===== Dataset extract

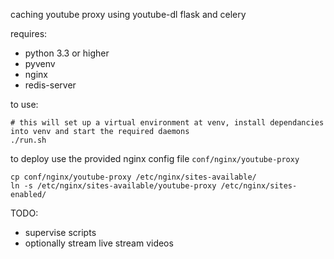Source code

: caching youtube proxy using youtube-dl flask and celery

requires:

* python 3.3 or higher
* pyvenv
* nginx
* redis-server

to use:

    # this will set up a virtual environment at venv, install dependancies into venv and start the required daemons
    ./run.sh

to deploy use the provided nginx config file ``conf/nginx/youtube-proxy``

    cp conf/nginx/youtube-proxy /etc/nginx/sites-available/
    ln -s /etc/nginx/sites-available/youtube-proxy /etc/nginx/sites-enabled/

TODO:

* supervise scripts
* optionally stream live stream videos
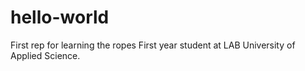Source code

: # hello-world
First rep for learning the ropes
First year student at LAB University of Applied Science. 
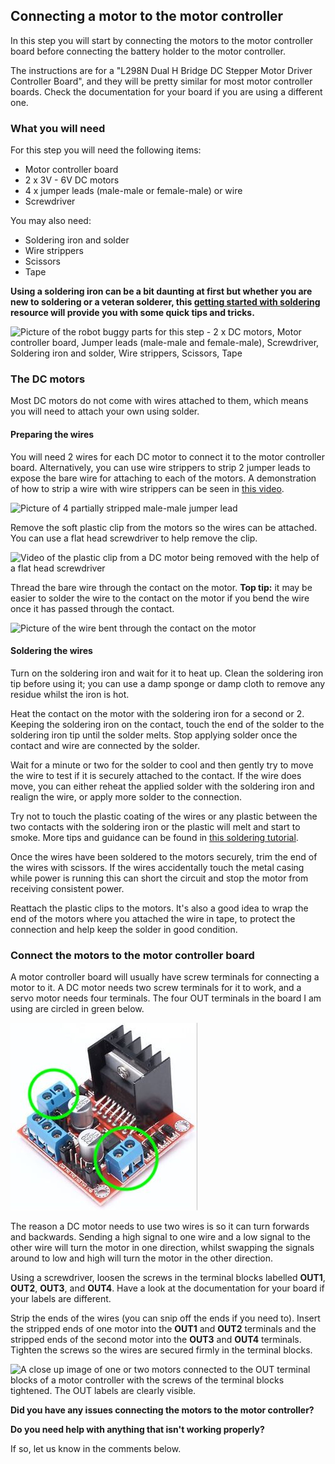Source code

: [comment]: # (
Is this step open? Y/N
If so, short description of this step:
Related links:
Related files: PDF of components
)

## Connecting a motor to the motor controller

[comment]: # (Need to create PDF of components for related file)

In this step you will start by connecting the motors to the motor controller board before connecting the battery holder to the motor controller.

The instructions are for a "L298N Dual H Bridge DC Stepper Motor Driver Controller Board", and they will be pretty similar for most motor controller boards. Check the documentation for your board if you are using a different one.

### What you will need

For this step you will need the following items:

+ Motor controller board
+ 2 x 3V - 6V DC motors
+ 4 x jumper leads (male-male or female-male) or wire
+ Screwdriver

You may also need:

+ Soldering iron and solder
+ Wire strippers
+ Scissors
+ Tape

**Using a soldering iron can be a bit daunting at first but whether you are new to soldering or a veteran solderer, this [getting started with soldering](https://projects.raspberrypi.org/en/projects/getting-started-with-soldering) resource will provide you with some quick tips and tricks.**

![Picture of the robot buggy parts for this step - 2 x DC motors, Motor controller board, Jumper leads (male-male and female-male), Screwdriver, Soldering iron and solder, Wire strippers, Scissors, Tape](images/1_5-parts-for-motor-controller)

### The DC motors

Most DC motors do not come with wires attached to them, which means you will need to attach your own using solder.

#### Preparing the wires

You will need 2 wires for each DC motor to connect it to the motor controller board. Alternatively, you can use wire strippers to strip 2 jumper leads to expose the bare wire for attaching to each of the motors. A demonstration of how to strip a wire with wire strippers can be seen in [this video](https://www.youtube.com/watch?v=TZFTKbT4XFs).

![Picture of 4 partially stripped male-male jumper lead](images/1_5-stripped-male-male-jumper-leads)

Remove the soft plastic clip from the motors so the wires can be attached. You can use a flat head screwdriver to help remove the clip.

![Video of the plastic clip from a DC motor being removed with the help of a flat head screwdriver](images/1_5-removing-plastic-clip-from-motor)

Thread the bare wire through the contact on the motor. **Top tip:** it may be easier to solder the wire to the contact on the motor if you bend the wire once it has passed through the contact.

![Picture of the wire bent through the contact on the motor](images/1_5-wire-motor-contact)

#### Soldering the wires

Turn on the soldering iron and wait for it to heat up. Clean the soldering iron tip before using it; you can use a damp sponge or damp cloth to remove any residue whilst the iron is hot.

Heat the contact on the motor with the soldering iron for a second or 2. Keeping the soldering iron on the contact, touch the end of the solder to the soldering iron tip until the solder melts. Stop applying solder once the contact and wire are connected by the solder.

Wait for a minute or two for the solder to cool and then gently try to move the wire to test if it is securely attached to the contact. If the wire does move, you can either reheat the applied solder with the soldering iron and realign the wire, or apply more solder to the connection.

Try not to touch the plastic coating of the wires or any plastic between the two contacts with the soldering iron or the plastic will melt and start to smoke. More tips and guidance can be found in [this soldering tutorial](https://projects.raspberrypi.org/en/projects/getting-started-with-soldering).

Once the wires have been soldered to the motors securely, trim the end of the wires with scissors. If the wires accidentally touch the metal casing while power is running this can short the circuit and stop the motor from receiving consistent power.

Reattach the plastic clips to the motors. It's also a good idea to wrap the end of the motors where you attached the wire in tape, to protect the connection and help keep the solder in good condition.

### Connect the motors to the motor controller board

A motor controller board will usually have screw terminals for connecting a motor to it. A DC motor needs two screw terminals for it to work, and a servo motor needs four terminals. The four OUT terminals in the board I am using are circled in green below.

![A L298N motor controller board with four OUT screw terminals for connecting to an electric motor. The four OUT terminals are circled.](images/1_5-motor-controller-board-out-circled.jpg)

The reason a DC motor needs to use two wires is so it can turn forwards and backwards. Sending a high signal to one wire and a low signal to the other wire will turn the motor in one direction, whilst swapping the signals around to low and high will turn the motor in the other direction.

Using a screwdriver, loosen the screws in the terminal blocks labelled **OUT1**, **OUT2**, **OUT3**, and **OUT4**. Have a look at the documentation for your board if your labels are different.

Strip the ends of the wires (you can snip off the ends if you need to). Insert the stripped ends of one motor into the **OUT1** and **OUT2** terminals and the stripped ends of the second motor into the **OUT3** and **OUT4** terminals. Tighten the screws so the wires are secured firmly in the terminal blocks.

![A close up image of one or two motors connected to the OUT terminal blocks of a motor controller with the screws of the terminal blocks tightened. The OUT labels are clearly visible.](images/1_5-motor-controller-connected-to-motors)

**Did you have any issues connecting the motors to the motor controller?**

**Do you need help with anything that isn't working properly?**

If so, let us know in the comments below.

==========
===== Dataset extract

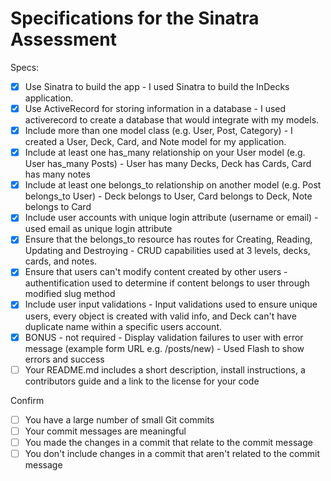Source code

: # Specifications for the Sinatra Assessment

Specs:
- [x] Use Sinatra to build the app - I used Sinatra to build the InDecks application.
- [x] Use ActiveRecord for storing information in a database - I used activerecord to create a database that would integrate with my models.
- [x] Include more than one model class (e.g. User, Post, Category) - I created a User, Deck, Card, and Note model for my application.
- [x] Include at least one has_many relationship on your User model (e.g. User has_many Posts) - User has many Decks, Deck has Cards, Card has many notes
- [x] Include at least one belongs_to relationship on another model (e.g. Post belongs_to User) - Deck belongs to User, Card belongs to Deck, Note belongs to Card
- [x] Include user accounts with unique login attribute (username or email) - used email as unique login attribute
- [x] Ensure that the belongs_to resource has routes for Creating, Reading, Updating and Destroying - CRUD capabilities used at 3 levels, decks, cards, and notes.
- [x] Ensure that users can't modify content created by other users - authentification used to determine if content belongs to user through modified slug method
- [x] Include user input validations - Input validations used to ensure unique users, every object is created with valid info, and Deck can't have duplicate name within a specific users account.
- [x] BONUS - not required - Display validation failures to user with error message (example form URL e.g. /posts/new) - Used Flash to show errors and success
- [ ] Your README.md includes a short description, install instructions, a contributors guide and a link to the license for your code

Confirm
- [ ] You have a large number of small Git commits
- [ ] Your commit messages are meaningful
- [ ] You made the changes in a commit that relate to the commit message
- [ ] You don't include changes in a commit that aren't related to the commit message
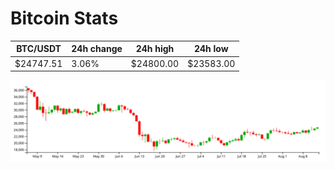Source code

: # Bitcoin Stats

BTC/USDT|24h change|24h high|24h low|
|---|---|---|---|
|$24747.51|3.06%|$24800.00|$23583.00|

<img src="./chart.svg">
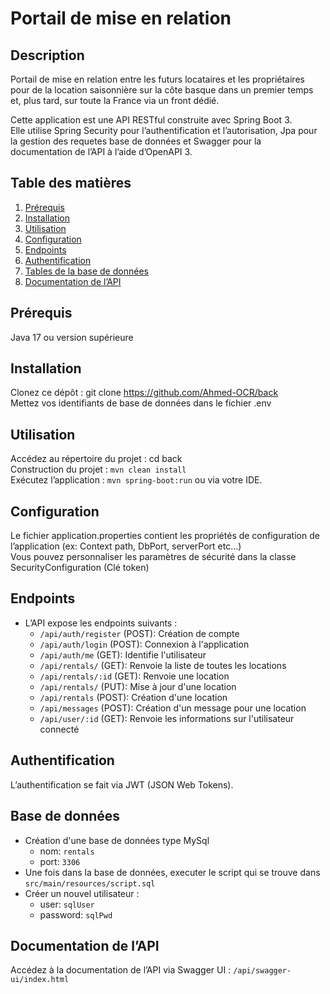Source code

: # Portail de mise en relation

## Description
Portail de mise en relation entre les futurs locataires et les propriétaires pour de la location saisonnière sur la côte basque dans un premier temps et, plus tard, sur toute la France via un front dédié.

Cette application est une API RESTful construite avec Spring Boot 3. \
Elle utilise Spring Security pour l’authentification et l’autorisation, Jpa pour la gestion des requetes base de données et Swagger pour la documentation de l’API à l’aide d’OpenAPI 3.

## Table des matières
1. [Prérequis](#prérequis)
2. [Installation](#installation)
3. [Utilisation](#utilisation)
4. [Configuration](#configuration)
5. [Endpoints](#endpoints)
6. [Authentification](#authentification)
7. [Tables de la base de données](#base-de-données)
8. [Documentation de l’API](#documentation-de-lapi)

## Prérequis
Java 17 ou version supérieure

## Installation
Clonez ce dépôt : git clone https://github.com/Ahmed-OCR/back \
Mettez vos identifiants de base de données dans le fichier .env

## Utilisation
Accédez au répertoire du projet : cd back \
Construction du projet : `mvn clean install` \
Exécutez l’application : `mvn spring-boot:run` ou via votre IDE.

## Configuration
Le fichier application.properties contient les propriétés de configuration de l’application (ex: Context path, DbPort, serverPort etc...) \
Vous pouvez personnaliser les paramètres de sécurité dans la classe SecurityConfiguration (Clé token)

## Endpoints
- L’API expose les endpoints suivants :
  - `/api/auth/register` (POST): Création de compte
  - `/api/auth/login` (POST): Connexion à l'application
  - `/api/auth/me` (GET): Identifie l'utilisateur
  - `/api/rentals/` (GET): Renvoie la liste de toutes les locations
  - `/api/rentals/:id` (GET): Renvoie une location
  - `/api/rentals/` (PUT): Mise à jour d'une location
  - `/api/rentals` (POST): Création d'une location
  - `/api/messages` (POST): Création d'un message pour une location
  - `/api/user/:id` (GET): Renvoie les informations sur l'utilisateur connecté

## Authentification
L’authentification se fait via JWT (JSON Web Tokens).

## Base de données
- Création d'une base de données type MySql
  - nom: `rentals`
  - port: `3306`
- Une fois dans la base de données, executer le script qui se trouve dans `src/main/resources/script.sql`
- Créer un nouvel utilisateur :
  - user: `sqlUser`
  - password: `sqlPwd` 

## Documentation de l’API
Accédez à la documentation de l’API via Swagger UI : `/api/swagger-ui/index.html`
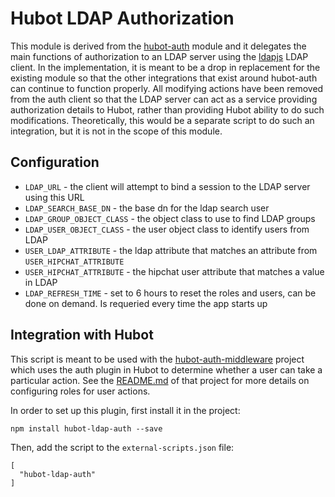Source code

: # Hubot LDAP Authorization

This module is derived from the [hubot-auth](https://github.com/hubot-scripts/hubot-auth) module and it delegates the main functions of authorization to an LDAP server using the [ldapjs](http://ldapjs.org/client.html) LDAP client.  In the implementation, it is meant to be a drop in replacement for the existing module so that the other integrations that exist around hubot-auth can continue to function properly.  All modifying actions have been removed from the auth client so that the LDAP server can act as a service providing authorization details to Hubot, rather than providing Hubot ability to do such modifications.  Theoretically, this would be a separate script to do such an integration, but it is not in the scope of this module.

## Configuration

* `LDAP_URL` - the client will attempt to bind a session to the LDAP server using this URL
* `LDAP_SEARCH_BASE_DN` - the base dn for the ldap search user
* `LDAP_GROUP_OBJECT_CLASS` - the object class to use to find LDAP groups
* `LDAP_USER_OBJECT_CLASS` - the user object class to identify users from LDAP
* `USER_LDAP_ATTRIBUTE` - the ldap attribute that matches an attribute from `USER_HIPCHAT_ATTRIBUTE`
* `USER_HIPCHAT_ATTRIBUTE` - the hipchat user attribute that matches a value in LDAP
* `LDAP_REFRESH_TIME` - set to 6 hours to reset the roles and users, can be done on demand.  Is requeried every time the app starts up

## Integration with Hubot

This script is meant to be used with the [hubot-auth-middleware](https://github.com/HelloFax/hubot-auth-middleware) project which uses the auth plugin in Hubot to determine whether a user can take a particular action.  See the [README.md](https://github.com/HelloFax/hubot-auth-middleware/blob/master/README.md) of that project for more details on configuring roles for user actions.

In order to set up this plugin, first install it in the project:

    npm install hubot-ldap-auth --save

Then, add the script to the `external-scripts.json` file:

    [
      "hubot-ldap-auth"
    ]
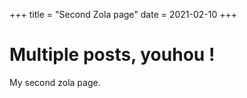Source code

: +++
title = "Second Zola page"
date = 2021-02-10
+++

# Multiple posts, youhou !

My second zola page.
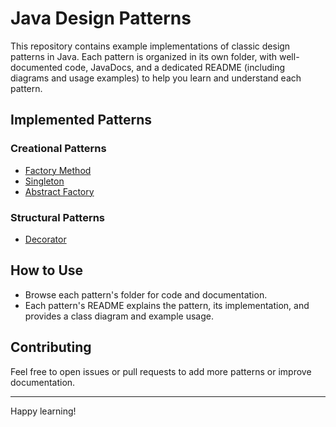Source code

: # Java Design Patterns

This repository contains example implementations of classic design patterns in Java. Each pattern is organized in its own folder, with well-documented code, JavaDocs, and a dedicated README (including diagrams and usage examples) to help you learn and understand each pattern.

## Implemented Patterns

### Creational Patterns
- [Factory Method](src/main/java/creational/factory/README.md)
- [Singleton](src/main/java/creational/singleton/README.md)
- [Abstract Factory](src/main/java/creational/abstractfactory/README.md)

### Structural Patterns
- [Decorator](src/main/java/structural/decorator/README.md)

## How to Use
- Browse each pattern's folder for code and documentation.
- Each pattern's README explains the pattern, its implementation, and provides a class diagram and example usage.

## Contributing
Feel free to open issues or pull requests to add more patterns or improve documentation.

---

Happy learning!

==========

### What is being asked
Take the material above from the line bearing "- Une fois dans" through the line bearing "Hubot LDAP Authorization" and write it out exactly, both end lines included. Pictures stay out.

### Answer to this exercise
- Une fois dans la base de données, executer le script qui se trouve dans `src/main/resources/script.sql`
- Créer un nouvel utilisateur :
  - user: `sqlUser`
  - password: `sqlPwd` 

## Documentation de l’API
Accédez à la documentation de l’API via Swagger UI : `/api/swagger-ui/index.html`
Source code

: # Hubot LDAP Authorization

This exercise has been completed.